• **Work instruction**
Search the records for the string "deformed" and return each line that has it.

Given data below:

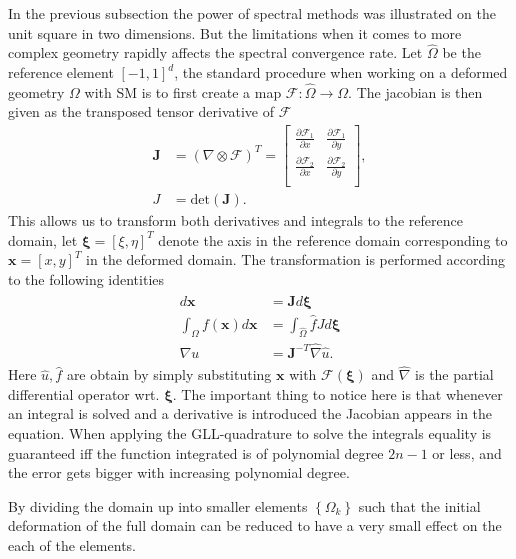 In the previous subsection the power of spectral methods was illustrated on the unit square in two dimensions.
But the limitations when it comes to more complex geometry rapidly affects the spectral convergence rate. 
Let $\hat{\Omega}$ be the reference element $[-1,1]^d$,
the standard procedure when working on a deformed geometry $\Omega$ with SM is to first create a map $\mathcal{F}:\hat{\Omega}\rightarrow\Omega$.
The jacobian is then given as the transposed tensor derivative of $\mathcal{F}$
\begin{align}
    \mathbf{J} &= (\nabla \otimes \mathcal{F})^T =
\begin{bmatrix}
    \frac{\partial \mathcal{F}_1}{\partial x} &  \frac{\partial \mathcal{F}_1}{\partial y}  \\ 	
	\frac{\partial \mathcal{F}_2}{\partial x} &  \frac{\partial \mathcal{F}_2}{\partial y} \\ 	
\end{bmatrix},\\
J &= \text{det}(\mathbf{J}).
    \label{eq:jaobian}
\end{align}
This allows us to transform both derivatives and integrals to the reference domain, let $\boldsymbol\xi = [\xi,\eta]^T$ denote the axis in the reference 
domain corresponding to $\mathbf{x} = [x,y]^T$ in the deformed domain. The transformation is performed according to the following identities
\begin{align}
    \begin{split}
        d\mathbf{x} &= \mathbf{J}d\boldsymbol\xi \\
        \int_{\Omega}f(\mathbf{x})d\mathbf{x} &= \int_{\hat\Omega}\hat f J d\boldsymbol\xi \\
        \nabla u &= \mathbf{J}^{-T}\hat\nabla \hat u.
    \end{split}
    \label{eq:transforms}
\end{align}
Here $\hat u,\hat f$ are obtain by simply substituting $\mathbf{x}$ with $\mathcal{F}(\boldsymbol{\xi})$ and $\hat \nabla $ is the partial 
differential operator wrt. $\boldsymbol\xi$. The important thing to notice here is that whenever an integral is solved and a derivative is 
introduced the Jacobian appears in the equation. When applying the GLL-quadrature to solve the integrals equality is guaranteed iff the 
function integrated is of polynomial degree $2n-1$ or less, and the error gets bigger with increasing polynomial degree.

By dividing the domain up into smaller elements $\left\{ \Omega_k \right\}$ such that 
 the initial deformation of the full domain 
can be reduced to have a very small effect on the each of the elements.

End of Given data.

• **Solved exercise**
the standard procedure when working on a deformed geometry $\Omega$ with SM is to first create a map $\mathcal{F}:\hat{\Omega}\rightarrow\Omega$.
domain corresponding to $\mathbf{x} = [x,y]^T$ in the deformed domain. The transformation is performed according to the following identities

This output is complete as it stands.